* [Problem details] Look below for the line with "改善，更重要的是刺激了人们对外旅游的需求。". Extract that line and each one after it through the last, word for word.
[Start of section]
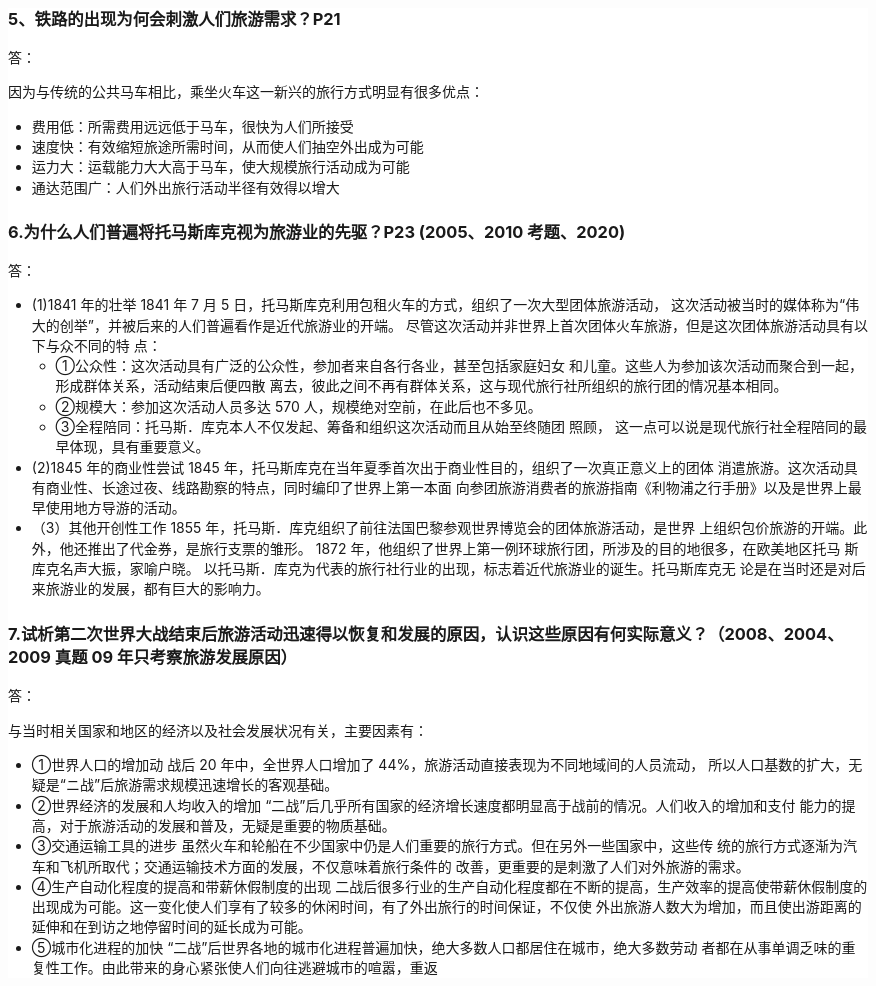 

### 5、铁路的出现为何会刺激人们旅游需求？P21

答：

因为与传统的公共马车相比，乘坐火车这一新兴的旅行方式明显有很多优点：

+ 费用低：所需费用远远低于马车，很快为人们所接受
+ 速度快：有效缩短旅途所需时间，从而使人们抽空外出成为可能
+ 运力大：运载能力大大高于马车，使大规模旅行活动成为可能
+ 通达范围广：人们外出旅行活动半径有效得以增大



### 6.为什么人们普遍将托马斯库克视为旅游业的先驱？P23 (2005、2010 考题、2020)

答：

+ (1)1841 年的壮举
  1841 年 7 月 5 日，托马斯库克利用包租火车的方式，组织了一次大型团体旅游活动，
  这次活动被当时的媒体称为“伟大的创举”，并被后来的人们普遍看作是近代旅游业的开端。
  尽管这次活动并非世界上首次团体火车旅游，但是这次团体旅游活动具有以下与众不同的特
  点：
  + ①公众性：这次活动具有广泛的公众性，参加者来自各行各业，甚至包括家庭妇女
    和儿童。这些人为参加该次活动而聚合到一起，形成群体关系，活动结東后便四散
    离去，彼此之间不再有群体关系，这与现代旅行社所组织的旅行团的情况基本相同。
  + ②规模大：参加这次活动人员多达 570 人，规模绝对空前，在此后也不多见。
  + ③全程陪同：托马斯．库克本人不仅发起、筹备和组织这次活动而且从始至终随团
    照顾，
    这一点可以说是现代旅行社全程陪同的最早体现，具有重要意义。
+ (2)1845 年的商业性尝试
  1845 年，托马斯库克在当年夏季首次出于商业性目的，组织了一次真正意义上的团体
  消遣旅游。这次活动具有商业性、长途过夜、线路勘察的特点，同时编印了世界上第一本面
  向参团旅游消费者的旅游指南《利物浦之行手册》以及是世界上最早使用地方导游的活动。
+ （3）其他开创性工作
  1855 年，托马斯．库克组织了前往法国巴黎参观世界博览会的团体旅游活动，是世界
  上组织包价旅游的开端。此外，他还推出了代金券，是旅行支票的雏形。
  1872 年，他组织了世界上第一例环球旅行团，所涉及的目的地很多，在欧美地区托马
  斯库克名声大振，家喻户晓。
  以托马斯．库克为代表的旅行社行业的出现，标志着近代旅游业的诞生。托马斯库克无
  论是在当时还是对后来旅游业的发展，都有巨大的影响力。



### 7.试析第二次世界大战结束后旅游活动迅速得以恢复和发展的原因，认识这些原因有何实际意义？（2008、2004、2009 真题 09 年只考察旅游发展原因）

答：

与当时相关国家和地区的经济以及社会发展状况有关，主要因素有：

+ ①世界人口的增加动
  战后 20 年中，全世界人口增加了 44%，旅游活动直接表现为不同地域间的人员流动，
  所以人口基数的扩大，无疑是“ニ战”后旅游需求规模迅速增长的客观基础。
+ ②世界经济的发展和人均收入的增加
  “二战”后几乎所有国家的经济增长速度都明显高于战前的情况。人们收入的增加和支付
  能力的提高，对于旅游活动的发展和普及，无疑是重要的物质基础。
+ ③交通运输工具的进步
  虽然火车和轮船在不少国家中仍是人们重要的旅行方式。但在另外一些国家中，这些传
  统的旅行方式逐渐为汽车和飞机所取代；交通运输技术方面的发展，不仅意味着旅行条件的
  改善，更重要的是刺激了人们对外旅游的需求。
+ ④生产自动化程度的提高和带薪休假制度的出现
  二战后很多行业的生产自动化程度都在不断的提高，生产效率的提高使带薪休假制度的
  出现成为可能。这一变化使人们享有了较多的休闲时间，有了外出旅行的时间保证，不仅使
  外出旅游人数大为增加，而且使出游距离的延伸和在到访之地停留时间的延长成为可能。
+ ⑤城市化进程的加快
  “二战”后世界各地的城市化进程普遍加快，绝大多数人口都居住在城市，绝大多数劳动
  者都在从事单调乏味的重复性工作。由此带来的身心紧张使人们向往逃避城市的喧嚣，重返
[End of section]
* [Reply to the exercise]
  改善，更重要的是刺激了人们对外旅游的需求。
+ ④生产自动化程度的提高和带薪休假制度的出现
  二战后很多行业的生产自动化程度都在不断的提高，生产效率的提高使带薪休假制度的
  出现成为可能。这一变化使人们享有了较多的休闲时间，有了外出旅行的时间保证，不仅使
  外出旅游人数大为增加，而且使出游距离的延伸和在到访之地停留时间的延长成为可能。
+ ⑤城市化进程的加快
  “二战”后世界各地的城市化进程普遍加快，绝大多数人口都居住在城市，绝大多数劳动
  者都在从事单调乏味的重复性工作。由此带来的身心紧张使人们向往逃避城市的喧嚣，重返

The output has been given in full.